The “forest fungi are just like our conception of the internet/kinship/brains/etc.” story is a fun one and I suspect it’ll be around for a long time. But I think this piece is a good model for one way to shoo back an overextended idea.
https://undark.org/2023/05/25/where-the-wood-wide-web-narrative-went-wrong/
I think there’s a powerful force in popular science writing, more or less necessary to what we’d recognize as popular science writing at all, to familiarize the strange. This is not formally divisible from what it means to explain something.
But metaphors are always not good enough or too good. There’s never the one that takes you exactly as far as it’s accurate and leaves you hydrated, sunscreened, and pointed in the right direction.
A wrinkle in the “forests are internets” thing is that (I suspect) a lot of people promulgating it are trying to do forests a favor by putting them in these terms. In practice, this may often be true. But it seems worth watching closely. These things get away from us.
I am grateful for popular science writing that can keep some epistemic humility about its work: that can balance astonishing news carrying weird implications against the reminder that sometimes the truth doesn’t make sense even if we do have it.
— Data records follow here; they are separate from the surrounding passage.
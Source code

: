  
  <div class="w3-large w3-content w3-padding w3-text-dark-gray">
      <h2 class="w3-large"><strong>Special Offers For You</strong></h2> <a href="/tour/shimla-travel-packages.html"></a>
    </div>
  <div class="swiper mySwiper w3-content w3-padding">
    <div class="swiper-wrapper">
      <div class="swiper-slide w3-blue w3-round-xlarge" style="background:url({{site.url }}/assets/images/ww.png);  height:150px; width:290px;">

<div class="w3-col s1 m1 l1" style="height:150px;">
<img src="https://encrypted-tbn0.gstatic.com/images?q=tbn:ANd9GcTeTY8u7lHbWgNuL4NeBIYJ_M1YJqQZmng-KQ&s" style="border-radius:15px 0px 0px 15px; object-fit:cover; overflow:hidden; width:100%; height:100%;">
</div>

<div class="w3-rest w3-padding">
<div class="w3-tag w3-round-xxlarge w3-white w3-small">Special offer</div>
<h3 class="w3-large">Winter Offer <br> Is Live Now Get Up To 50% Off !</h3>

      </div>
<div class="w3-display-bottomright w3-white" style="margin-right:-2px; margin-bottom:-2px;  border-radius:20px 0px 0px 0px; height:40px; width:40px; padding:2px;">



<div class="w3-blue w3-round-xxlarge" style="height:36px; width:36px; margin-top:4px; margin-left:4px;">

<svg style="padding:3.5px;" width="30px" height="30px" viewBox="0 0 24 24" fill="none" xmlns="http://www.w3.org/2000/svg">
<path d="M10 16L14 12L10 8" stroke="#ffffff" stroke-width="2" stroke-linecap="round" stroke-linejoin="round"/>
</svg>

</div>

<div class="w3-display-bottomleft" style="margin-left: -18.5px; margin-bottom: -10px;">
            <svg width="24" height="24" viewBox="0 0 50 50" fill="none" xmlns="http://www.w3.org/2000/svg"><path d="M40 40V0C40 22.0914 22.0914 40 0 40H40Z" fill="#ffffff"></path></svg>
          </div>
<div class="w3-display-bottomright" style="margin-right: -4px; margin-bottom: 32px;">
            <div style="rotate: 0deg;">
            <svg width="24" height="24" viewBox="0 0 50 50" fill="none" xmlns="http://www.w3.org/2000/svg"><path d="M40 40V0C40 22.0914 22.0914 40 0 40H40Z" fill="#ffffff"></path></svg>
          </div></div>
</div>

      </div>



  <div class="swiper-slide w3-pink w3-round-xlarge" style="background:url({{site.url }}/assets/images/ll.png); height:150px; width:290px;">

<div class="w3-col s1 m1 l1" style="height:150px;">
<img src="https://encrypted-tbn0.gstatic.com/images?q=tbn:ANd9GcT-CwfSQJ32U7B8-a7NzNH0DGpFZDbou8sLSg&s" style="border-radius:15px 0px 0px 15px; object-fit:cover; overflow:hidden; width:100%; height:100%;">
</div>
Mostly I think we learn by paying attention, reflecting, making loose connections, and being in the shared world, and in other ways, but not by saying “X is Y!”
@bil you nerd
@vruba We few, we happy few, etc etc
I don’t know. Too-good metaphors have their place. Sometimes they launch us with enough force to escape. And we think partly by jumping to conclusions. “Whose hearts have left their bodies here in England / And lie pavilioned in the fields of France.”